8 Aralık 2011 Perşembe

PANKARTÇI ÖĞRENCİLERE USAME BİN LADİN MUAMELESİ!

İKİ PANKARTA 25 YIL İSTENİYOR!

SAVCI PANKARTTAN DOLAYI TERÖR ÖRGÜTÜ ÜYELİĞİ SUÇLAMASIYLA AÇTIĞI DAVADA TERÖRÜN TOPLU ÖLÜMLERE VE KİTLELERİN İMHASINA NEDEN OLABİLECEĞİNİ YAZDI!

Kemal GÖKTAŞ
Yasal mitingte yüzleri açık biçimde pankart astıkları ve bir derneğe gidip geldikleri için haklarında terör örgütü adına faaliyet göstermek ve propagandasını yapmak suçlamasıyla 25'er yıla kadar hapis cezası istemiyle iki üniversite öğrencisi hakkında açılan davanın iddianamesinde "terörün kitlesel ölümlere yol açabileceği" belirtildi.

Üniversite öğrencileri Özgür Alkan ve Bahadır Söylemez, 4 Mayıs'ta kaldıkları öğrenci yurtmları basılarak gözaltına alındı. İki öğrenci özel yetkili savcılık tarafından sorgulandıktan sondra çıkarıldıkları mahkemece tutuklandı. Öğrenciler hakkında açılan davanın iddinamesinde savcı Hakan Yüksel, Ankara Üniversitesi öğrencileri Alkan ve Söylemez'in "terör örgütü" üyeliğine şu delilleri gösterdi:
- 13 Mart'ta Türk Tabipleri Birliği tarafından Sıhhıye Meydanı'nda düzenlenen mitingte, üst geçit üzerine 12 Eylül döneminde idam edilen Ethem Coşkun, Seyit Konuk ve Necati Vardar'a ilişkin "İdamlar bizi yıldıramaz - Ethem Çoşkun, Seyit Konuk, Necati Vardar, 13 Mart Savaşçıları yaşıyor, Leninistler savaşıyor" yazılı pankart asmak.
- Kızıldere'de öldürülen Mahir Çayan ve arkadaşlarını anmak için 30 Mart 2011'de "Kızıldere düşenler kavgamızda yaşıyor - Derimci Öğrenci Birliği" yazılı pankart açmak.
- Mart Kültür Sanat ve Düşünce Derneği'ni 'gidip gelmek', derneğin kurucusu olmak. İddianamede iki öğrencinin Deniz Gezmiş anmalarına katılmaları da suç unsuru olarak sayılırken yurttaki odalarında bulunan Tolstoy ’un 'Savaş ve Barış' kitabı, Deniz Gezmiş kartpostalları, şu an yasaklı olmayan Mahir Çayan kitapları, Sol Yayınları ’nın yine yasaklı olmayan bazı kitaplarından alınmış fotokopiler, Deniz Gezmiş resimli bir takvim de örgüt üyeliğine delil gösterildi.

İKİ PANKARTA 25 YIL
Savcı Yüksel, öğrencilerin yasadışı TKEP-L (Türkiye Komünist Emek Partisi-Leninist) örgütü adına faaliyet gösterdiklerini iddia ederek TCK'nın 220/6. maddesinin işletilmesini istedi."Örgüte üye olmamakla birlikte örgüt adına suç işleyen kişi, ayrıca örgüte üye olmak suçundan dolayı cezalandırılır" şeklindeki maddeye göre 2 öğrenciye 7.5 yıldan 15 yıla kadar hapis isteyen savcı, öğrencilere astıkları her bir pankart için de 1 yıldan 5 yıla kadar hapis cezası verilmesini istedi.
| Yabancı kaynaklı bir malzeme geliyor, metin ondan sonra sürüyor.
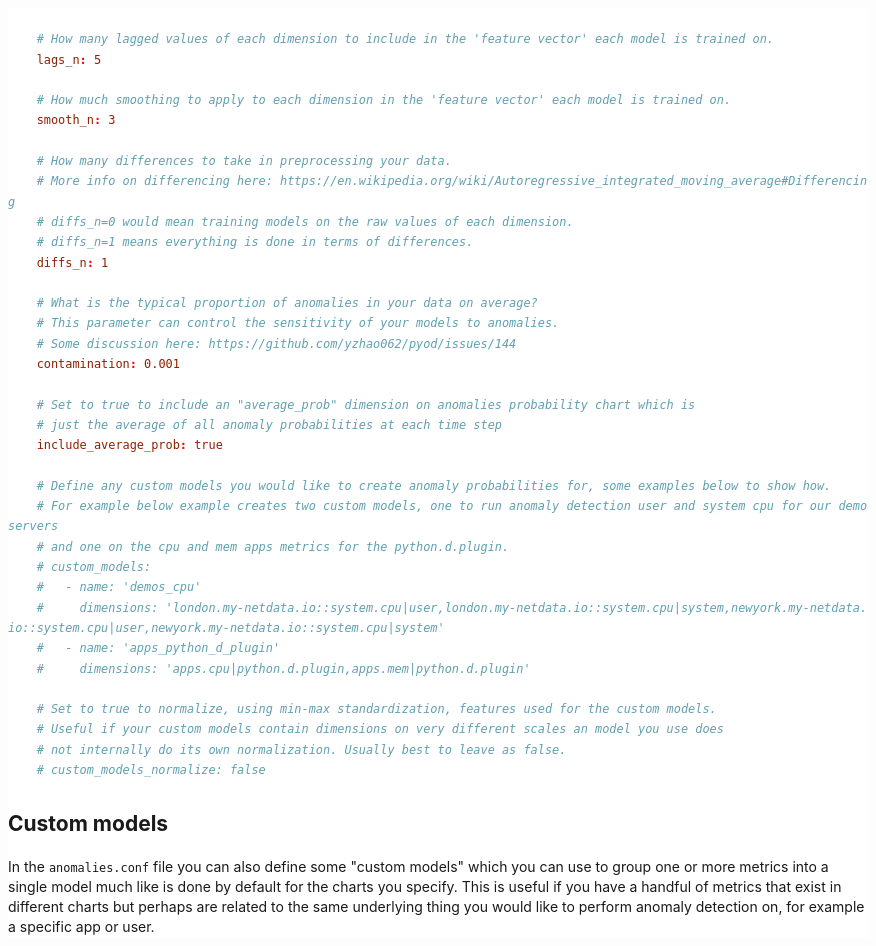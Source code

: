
 ```conf

    # How many lagged values of each dimension to include in the 'feature vector' each model is trained on.
    lags_n: 5

    # How much smoothing to apply to each dimension in the 'feature vector' each model is trained on.
    smooth_n: 3

    # How many differences to take in preprocessing your data. 
    # More info on differencing here: https://en.wikipedia.org/wiki/Autoregressive_integrated_moving_average#Differencing
    # diffs_n=0 would mean training models on the raw values of each dimension.
    # diffs_n=1 means everything is done in terms of differences. 
    diffs_n: 1

    # What is the typical proportion of anomalies in your data on average? 
    # This parameter can control the sensitivity of your models to anomalies. 
    # Some discussion here: https://github.com/yzhao062/pyod/issues/144
    contamination: 0.001

    # Set to true to include an "average_prob" dimension on anomalies probability chart which is 
    # just the average of all anomaly probabilities at each time step
    include_average_prob: true

    # Define any custom models you would like to create anomaly probabilities for, some examples below to show how.
    # For example below example creates two custom models, one to run anomaly detection user and system cpu for our demo servers
    # and one on the cpu and mem apps metrics for the python.d.plugin.
    # custom_models:
    #   - name: 'demos_cpu'
    #     dimensions: 'london.my-netdata.io::system.cpu|user,london.my-netdata.io::system.cpu|system,newyork.my-netdata.io::system.cpu|user,newyork.my-netdata.io::system.cpu|system'
    #   - name: 'apps_python_d_plugin'
    #     dimensions: 'apps.cpu|python.d.plugin,apps.mem|python.d.plugin'

    # Set to true to normalize, using min-max standardization, features used for the custom models. 
    # Useful if your custom models contain dimensions on very different scales an model you use does 
    # not internally do its own normalization. Usually best to leave as false.
    # custom_models_normalize: false
```

## Custom models

In the `anomalies.conf` file you can also define some "custom models" which you can use to group one or more metrics into a single model much like is done by default for the charts you specify. This is useful if you have a handful of metrics that exist in different charts but perhaps are related to the same underlying thing you would like to perform anomaly detection on, for example a specific app or user.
Böylece iki öğrenci için istenen cezanın üst sınırı 25 yılı buldu.

"KİTLESEL ÖLÜM"
İki öğrenciye açılan davanın iddianamesinde pankart asmak ve derneğe gidip gelmek fiilleri için öğrencilere terör örgütü üyeliği suçlaması yönelten savcı iddianameye şunları yazdı:
"İnsanlık tarihi kadar geçmişe sahip olan terör, bugün eskiye nazaran daha tehlikeli bir hal almıştır. Zira günümüzde teröristler, sosyal ve ekonomik bakımdan büyük çapta tahribata sebebiyet verebilecek ve hatta toplu ölümleri ve kitlelerin imhasını sonuçlayacak etkide silahlara sahip olabilmektedir. Günümüzde uluslararaıs bir yapılanmaya sahip olan teröristlerin çeşitli ülkelerde bağlantıları mevcuttur. Değişik ülkelerde lojistiği bulunan teröristler arasında uluslararası düzeyde bir iletişim ağı mevcuttur. Terörist eylemler, ceza kanunlarında tanımlanmış suçları oluşturmaktadır. Ancak bu suçlar gerek işlehişinde günülen saik gerek işleniş tarzı ve mahiyeti itibariyle 'terör suçu' olarak nitelendirilmektedir."

"KATİLLERE VERİLMEYEN CEZA PANKARTA İSTENİYOR"
Yaklaşık 7 aydır tutuklu bulunan öğrencilerin davası bugün Ankara özel yetkili 12. Ağır Ceza Mahkemesi'nde görülecek. İki gencin yakınları, Hrant Dink'in katili Ogün Samast'a 22 yıl, Münevver Karabulut'un katiline 24 yıl ceza verildiği bir hukuk sisteminde müvekkilerinin 2 pankart nedeniyle 25 yıla kadar hapis istemiyle yargılanmasının skandal olduğunu belirtti.